Focus on state and local issues
The 10th Amendment of the US Constitution notes that all powers not expressly given to the federal government are reserved to the states. That means that states have a lot of power over important issues that affect you and your community on a daily basis—including policies that govern education, policing, health care, housing, employment, and transportation. The states even make the decisions for how elections are run! So it’s worth paying attention to your state, county, and local representatives—and focusing on the most important issues in your state and local community!
Know your government representatives: federal, state, county, and local!
Who represents you in government? Don’t feel badly if you don’t know the names of your state legislators or county commissioners—you’re not alone! According to a 2018 survey, only about 20% of Americans know the names of their state legislators. And yet, there’s a good chance your state and local representatives will be more accessible and will listen more to your voice than your federal representatives.
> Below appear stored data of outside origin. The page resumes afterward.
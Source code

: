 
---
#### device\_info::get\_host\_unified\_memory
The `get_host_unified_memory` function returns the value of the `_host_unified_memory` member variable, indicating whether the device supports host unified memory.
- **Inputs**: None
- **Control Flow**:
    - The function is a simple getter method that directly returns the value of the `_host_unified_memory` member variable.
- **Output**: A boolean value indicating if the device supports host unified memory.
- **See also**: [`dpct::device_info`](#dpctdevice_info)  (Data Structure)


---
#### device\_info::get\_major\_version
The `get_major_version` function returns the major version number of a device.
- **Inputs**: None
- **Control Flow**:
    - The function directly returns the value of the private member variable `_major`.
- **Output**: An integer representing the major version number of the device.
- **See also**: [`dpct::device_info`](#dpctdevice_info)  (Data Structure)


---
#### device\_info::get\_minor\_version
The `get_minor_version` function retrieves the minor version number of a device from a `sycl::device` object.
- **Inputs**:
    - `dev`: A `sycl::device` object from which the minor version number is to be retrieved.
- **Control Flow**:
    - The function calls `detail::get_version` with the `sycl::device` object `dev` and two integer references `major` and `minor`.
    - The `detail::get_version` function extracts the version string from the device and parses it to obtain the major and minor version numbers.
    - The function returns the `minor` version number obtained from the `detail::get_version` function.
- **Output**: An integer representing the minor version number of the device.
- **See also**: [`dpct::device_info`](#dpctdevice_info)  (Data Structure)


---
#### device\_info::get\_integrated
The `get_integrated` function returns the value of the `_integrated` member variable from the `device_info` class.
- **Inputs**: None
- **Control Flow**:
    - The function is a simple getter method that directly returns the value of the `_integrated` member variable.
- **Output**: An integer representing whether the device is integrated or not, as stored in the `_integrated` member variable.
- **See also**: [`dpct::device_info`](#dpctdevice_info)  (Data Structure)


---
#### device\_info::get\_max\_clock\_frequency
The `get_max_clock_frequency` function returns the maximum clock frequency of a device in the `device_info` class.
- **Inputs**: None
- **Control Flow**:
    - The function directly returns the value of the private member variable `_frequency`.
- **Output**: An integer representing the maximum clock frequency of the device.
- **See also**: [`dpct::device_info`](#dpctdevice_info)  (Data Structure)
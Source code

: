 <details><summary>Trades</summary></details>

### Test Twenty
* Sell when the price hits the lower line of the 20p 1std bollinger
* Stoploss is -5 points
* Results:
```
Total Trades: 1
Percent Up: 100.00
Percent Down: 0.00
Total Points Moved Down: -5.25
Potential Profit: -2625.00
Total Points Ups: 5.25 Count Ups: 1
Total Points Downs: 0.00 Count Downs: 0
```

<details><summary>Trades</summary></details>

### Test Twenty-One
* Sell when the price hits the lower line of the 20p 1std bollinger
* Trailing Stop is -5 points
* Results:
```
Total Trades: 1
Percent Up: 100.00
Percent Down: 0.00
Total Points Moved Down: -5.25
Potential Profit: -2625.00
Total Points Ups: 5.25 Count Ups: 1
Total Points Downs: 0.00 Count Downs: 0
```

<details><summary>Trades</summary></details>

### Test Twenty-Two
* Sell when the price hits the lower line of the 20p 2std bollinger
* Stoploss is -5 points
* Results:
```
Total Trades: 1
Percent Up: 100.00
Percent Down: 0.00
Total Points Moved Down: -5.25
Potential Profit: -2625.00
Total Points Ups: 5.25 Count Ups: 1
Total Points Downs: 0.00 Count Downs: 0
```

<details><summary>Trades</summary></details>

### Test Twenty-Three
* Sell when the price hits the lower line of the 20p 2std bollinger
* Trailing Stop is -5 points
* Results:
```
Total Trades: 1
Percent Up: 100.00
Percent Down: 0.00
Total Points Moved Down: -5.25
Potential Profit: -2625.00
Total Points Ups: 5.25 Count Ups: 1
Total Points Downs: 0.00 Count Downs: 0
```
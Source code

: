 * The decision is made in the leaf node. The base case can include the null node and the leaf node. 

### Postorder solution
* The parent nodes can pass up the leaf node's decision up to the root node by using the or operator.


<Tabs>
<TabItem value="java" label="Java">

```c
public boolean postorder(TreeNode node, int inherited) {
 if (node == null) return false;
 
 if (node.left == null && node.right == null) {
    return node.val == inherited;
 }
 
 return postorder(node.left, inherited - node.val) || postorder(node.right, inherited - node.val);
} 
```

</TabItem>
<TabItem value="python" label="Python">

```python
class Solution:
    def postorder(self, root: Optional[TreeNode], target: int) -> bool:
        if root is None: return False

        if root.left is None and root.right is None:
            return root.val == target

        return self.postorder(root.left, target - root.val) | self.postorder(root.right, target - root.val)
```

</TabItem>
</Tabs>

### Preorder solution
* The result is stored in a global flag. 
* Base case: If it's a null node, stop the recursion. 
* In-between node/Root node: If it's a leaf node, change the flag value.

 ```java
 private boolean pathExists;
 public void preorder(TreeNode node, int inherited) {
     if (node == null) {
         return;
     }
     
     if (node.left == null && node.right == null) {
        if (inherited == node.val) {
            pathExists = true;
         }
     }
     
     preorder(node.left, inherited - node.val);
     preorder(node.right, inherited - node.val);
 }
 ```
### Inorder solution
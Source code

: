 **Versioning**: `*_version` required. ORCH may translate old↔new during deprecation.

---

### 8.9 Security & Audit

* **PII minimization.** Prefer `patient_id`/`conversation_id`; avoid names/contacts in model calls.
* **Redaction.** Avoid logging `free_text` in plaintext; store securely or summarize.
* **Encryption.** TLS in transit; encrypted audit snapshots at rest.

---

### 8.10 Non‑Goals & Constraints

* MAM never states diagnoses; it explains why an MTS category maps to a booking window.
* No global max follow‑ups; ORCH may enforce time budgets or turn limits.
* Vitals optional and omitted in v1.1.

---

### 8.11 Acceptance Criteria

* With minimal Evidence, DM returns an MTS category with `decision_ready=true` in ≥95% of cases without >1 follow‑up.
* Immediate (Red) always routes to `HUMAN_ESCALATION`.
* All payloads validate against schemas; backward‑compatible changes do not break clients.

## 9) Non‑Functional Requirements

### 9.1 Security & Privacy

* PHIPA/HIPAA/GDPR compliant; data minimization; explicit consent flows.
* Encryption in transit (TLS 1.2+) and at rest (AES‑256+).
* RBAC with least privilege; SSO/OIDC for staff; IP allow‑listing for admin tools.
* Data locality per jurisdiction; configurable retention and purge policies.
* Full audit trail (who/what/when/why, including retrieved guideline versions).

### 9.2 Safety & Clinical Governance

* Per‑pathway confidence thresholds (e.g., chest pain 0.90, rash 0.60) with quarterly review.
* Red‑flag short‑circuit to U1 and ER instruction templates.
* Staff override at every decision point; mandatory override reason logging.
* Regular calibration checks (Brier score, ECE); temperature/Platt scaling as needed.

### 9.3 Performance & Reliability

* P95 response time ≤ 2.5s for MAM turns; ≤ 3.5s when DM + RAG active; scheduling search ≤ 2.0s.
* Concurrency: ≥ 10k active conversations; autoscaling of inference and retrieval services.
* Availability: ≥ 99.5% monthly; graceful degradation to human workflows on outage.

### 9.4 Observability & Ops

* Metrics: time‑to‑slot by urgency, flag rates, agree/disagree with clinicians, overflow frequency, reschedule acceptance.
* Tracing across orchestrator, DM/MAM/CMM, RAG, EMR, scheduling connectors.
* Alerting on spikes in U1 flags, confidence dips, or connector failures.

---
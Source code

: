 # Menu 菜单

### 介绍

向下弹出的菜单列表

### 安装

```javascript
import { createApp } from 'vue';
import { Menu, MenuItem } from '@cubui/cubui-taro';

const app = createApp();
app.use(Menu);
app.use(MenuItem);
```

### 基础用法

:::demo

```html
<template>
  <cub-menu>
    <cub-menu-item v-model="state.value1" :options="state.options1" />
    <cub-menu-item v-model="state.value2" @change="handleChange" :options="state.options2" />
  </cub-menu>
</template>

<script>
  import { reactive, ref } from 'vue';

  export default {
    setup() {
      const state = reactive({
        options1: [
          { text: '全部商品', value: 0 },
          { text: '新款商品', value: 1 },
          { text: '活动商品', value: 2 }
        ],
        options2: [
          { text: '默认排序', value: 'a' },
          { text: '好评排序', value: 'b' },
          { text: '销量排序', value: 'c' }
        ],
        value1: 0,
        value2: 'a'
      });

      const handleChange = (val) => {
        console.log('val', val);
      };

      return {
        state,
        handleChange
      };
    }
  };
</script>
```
So find out who represents you with My Reps, a simple one-stop website that tells you all of your government representatives with all of their contact information (websites, social media, email, phone number). With this information, you can reach out to your representatives—and also plan to attend town halls, school board meetings, and other events (which are often live-streamed if you can’t make them in person)—to make your voice heard!
Volunteer for the 2022 midterm elections
The 2022 midterm elections are coming up, with plenty of federal, state, and local races! There are many non-partisan organizations that focus on voter registration and voter education in local communities throughout the US. Check out the volunteer opportunities at the League of Women Voters (for men too!) and Rock the Vote, just to name a couple. Or, if you want to volunteer for your preferred political party, find opportunities through your local political office and party officers by checking out the Democratic and Republican party websites. And don’t wait until November 2022 to get involved! Many primary elections happen in the spring and determine who is on the ballot in November—so they matter too!
Learn about what matters to your community
What is it that your community needs? Talk to your neighbors and people in your community to find out what they care about! Challenge yourself in 2022 to widen your circle of friends and acquaintances and think about your community as “all of us” instead of “us versus them.” There are all sorts of books and resources out there about how we can listen better to each other and find areas of agreement and common concerns, like Talking Across the Divide, Beyond Your Bubble, and How to Have Impossible Conversations. More dialogue might be just what we need in 2022 to move forward together!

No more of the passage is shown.